Task directions
Word for word, transcribe the records that follow.
=-=-=-=-=
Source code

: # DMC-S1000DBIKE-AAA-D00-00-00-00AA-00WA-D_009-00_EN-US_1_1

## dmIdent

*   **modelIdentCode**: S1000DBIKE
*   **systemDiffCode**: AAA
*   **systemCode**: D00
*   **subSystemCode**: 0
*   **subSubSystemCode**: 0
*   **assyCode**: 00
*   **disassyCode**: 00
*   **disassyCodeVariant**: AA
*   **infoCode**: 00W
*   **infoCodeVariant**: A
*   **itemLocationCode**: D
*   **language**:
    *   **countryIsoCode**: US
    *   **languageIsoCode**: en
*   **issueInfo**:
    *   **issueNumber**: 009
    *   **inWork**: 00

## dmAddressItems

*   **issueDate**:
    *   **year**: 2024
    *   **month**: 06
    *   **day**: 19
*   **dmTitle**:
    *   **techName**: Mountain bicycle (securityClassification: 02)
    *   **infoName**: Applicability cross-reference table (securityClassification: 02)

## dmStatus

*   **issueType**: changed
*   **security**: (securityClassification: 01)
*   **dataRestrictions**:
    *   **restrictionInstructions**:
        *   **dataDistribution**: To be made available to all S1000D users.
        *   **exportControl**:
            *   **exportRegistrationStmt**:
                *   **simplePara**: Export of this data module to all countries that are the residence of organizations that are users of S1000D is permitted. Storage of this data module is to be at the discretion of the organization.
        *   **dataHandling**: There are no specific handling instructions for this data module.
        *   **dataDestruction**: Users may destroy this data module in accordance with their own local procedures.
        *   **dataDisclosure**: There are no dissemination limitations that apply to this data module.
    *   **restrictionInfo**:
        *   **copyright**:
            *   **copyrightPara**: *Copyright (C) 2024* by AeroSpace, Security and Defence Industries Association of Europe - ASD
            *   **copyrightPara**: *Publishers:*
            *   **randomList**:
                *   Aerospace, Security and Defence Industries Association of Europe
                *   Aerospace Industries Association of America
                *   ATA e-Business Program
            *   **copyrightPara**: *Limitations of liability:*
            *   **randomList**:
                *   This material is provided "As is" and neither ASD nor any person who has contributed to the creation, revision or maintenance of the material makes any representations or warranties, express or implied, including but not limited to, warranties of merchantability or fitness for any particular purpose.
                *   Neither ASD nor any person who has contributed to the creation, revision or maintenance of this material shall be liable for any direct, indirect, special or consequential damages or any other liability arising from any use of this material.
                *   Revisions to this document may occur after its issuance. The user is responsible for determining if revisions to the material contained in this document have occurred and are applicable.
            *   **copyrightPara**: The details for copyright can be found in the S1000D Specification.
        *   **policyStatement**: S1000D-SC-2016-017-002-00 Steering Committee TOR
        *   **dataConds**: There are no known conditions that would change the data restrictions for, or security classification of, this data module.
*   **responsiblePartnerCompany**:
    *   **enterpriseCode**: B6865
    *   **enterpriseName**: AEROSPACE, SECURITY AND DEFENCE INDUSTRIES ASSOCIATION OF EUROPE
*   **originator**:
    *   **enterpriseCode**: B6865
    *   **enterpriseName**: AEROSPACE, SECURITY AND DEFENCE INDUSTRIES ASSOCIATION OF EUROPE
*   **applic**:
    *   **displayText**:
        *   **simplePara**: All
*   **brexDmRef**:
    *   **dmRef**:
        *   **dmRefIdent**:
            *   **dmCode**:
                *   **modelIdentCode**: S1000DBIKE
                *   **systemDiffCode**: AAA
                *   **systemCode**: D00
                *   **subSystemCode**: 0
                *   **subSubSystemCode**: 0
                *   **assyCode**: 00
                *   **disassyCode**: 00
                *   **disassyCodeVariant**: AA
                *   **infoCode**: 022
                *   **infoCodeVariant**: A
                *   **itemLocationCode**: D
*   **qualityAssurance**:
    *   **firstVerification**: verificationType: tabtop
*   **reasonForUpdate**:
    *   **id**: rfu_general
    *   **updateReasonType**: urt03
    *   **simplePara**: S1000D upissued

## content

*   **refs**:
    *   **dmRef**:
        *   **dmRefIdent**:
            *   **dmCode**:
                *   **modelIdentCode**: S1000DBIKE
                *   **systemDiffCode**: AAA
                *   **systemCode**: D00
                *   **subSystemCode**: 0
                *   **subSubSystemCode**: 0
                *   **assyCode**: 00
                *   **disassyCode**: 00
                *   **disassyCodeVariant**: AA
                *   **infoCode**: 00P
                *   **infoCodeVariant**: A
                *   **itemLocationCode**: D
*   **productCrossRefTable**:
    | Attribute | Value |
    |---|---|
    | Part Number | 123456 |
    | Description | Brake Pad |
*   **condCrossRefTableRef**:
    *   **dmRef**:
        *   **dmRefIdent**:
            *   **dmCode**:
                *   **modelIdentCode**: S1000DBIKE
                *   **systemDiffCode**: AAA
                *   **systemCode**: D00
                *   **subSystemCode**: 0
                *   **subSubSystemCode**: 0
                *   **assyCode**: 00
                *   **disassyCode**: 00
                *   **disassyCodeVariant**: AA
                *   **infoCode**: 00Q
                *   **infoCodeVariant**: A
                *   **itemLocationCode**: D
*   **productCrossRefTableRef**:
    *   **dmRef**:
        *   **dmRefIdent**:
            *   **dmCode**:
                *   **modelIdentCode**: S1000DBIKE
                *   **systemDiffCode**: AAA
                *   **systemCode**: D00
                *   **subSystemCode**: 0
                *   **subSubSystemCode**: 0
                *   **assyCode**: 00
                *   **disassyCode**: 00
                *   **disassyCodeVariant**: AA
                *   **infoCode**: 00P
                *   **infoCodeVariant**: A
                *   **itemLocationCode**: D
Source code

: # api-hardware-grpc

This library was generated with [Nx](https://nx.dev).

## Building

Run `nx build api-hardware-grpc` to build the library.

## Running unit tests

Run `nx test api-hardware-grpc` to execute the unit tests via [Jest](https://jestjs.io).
=-=-=-=-=
Response
Source code

: # DMC-S1000DBIKE-AAA-D00-00-00-00AA-00WA-D_009-00_EN-US_1_1

## dmIdent

*   **modelIdentCode**: S1000DBIKE
*   **systemDiffCode**: AAA
*   **systemCode**: D00
*   **subSystemCode**: 0
*   **subSubSystemCode**: 0
*   **assyCode**: 00
*   **disassyCode**: 00
*   **disassyCodeVariant**: AA
*   **infoCode**: 00W
*   **infoCodeVariant**: A
*   **itemLocationCode**: D
*   **language**:
    *   **countryIsoCode**: US
    *   **languageIsoCode**: en
*   **issueInfo**:
    *   **issueNumber**: 009
    *   **inWork**: 00

## dmAddressItems

*   **issueDate**:
    *   **year**: 2024
    *   **month**: 06
    *   **day**: 19
*   **dmTitle**:
    *   **techName**: Mountain bicycle (securityClassification: 02)
    *   **infoName**: Applicability cross-reference table (securityClassification: 02)

## dmStatus

*   **issueType**: changed
*   **security**: (securityClassification: 01)
*   **dataRestrictions**:
    *   **restrictionInstructions**:
        *   **dataDistribution**: To be made available to all S1000D users.
        *   **exportControl**:
            *   **exportRegistrationStmt**:
                *   **simplePara**: Export of this data module to all countries that are the residence of organizations that are users of S1000D is permitted. Storage of this data module is to be at the discretion of the organization.
        *   **dataHandling**: There are no specific handling instructions for this data module.
        *   **dataDestruction**: Users may destroy this data module in accordance with their own local procedures.
        *   **dataDisclosure**: There are no dissemination limitations that apply to this data module.
    *   **restrictionInfo**:
        *   **copyright**:
            *   **copyrightPara**: *Copyright (C) 2024* by AeroSpace, Security and Defence Industries Association of Europe - ASD
            *   **copyrightPara**: *Publishers:*
            *   **randomList**:
                *   Aerospace, Security and Defence Industries Association of Europe
                *   Aerospace Industries Association of America
                *   ATA e-Business Program
            *   **copyrightPara**: *Limitations of liability:*
            *   **randomList**:
                *   This material is provided "As is" and neither ASD nor any person who has contributed to the creation, revision or maintenance of the material makes any representations or warranties, express or implied, including but not limited to, warranties of merchantability or fitness for any particular purpose.
                *   Neither ASD nor any person who has contributed to the creation, revision or maintenance of this material shall be liable for any direct, indirect, special or consequential damages or any other liability arising from any use of this material.
                *   Revisions to this document may occur after its issuance. The user is responsible for determining if revisions to the material contained in this document have occurred and are applicable.
            *   **copyrightPara**: The details for copyright can be found in the S1000D Specification.
        *   **policyStatement**: S1000D-SC-2016-017-002-00 Steering Committee TOR
        *   **dataConds**: There are no known conditions that would change the data restrictions for, or security classification of, this data module.
*   **responsiblePartnerCompany**:
    *   **enterpriseCode**: B6865
    *   **enterpriseName**: AEROSPACE, SECURITY AND DEFENCE INDUSTRIES ASSOCIATION OF EUROPE
*   **originator**:
    *   **enterpriseCode**: B6865
    *   **enterpriseName**: AEROSPACE, SECURITY AND DEFENCE INDUSTRIES ASSOCIATION OF EUROPE
*   **applic**:
    *   **displayText**:
        *   **simplePara**: All
*   **brexDmRef**:
    *   **dmRef**:
        *   **dmRefIdent**:
            *   **dmCode**:
                *   **modelIdentCode**: S1000DBIKE
                *   **systemDiffCode**: AAA
                *   **systemCode**: D00
                *   **subSystemCode**: 0
                *   **subSubSystemCode**: 0
                *   **assyCode**: 00
                *   **disassyCode**: 00
                *   **disassyCodeVariant**: AA
                *   **infoCode**: 022
                *   **infoCodeVariant**: A
                *   **itemLocationCode**: D
*   **qualityAssurance**:
    *   **firstVerification**: verificationType: tabtop
*   **reasonForUpdate**:
    *   **id**: rfu_general
    *   **updateReasonType**: urt03
    *   **simplePara**: S1000D upissued

## content

*   **refs**:
    *   **dmRef**:
        *   **dmRefIdent**:
            *   **dmCode**:
                *   **modelIdentCode**: S1000DBIKE
                *   **systemDiffCode**: AAA
                *   **systemCode**: D00
                *   **subSystemCode**: 0
                *   **subSubSystemCode**: 0
                *   **assyCode**: 00
                *   **disassyCode**: 00
                *   **disassyCodeVariant**: AA
                *   **infoCode**: 00P
                *   **infoCodeVariant**: A
                *   **itemLocationCode**: D
*   **productCrossRefTable**:
    | Attribute | Value |
    |---|---|
    | Part Number | 123456 |
    | Description | Brake Pad |
*   **condCrossRefTableRef**:
    *   **dmRef**:
        *   **dmRefIdent**:
            *   **dmCode**:
                *   **modelIdentCode**: S1000DBIKE
                *   **systemDiffCode**: AAA
                *   **systemCode**: D00
                *   **subSystemCode**: 0
                *   **subSubSystemCode**: 0
                *   **assyCode**: 00
                *   **disassyCode**: 00
                *   **disassyCodeVariant**: AA
                *   **infoCode**: 00Q
                *   **infoCodeVariant**: A
                *   **itemLocationCode**: D
*   **productCrossRefTableRef**:
    *   **dmRef**:
        *   **dmRefIdent**:
            *   **dmCode**:
                *   **modelIdentCode**: S1000DBIKE
                *   **systemDiffCode**: AAA
                *   **systemCode**: D00
                *   **subSystemCode**: 0
                *   **subSubSystemCode**: 0
                *   **assyCode**: 00
                *   **disassyCode**: 00
                *   **disassyCodeVariant**: AA
                *   **infoCode**: 00P
                *   **infoCodeVariant**: A
                *   **itemLocationCode**: D
Source code

: # api-hardware-grpc

This library was generated with [Nx](https://nx.dev).

## Building

Run `nx build api-hardware-grpc` to build the library.

## Running unit tests

Run `nx test api-hardware-grpc` to execute the unit tests via [Jest](https://jestjs.io).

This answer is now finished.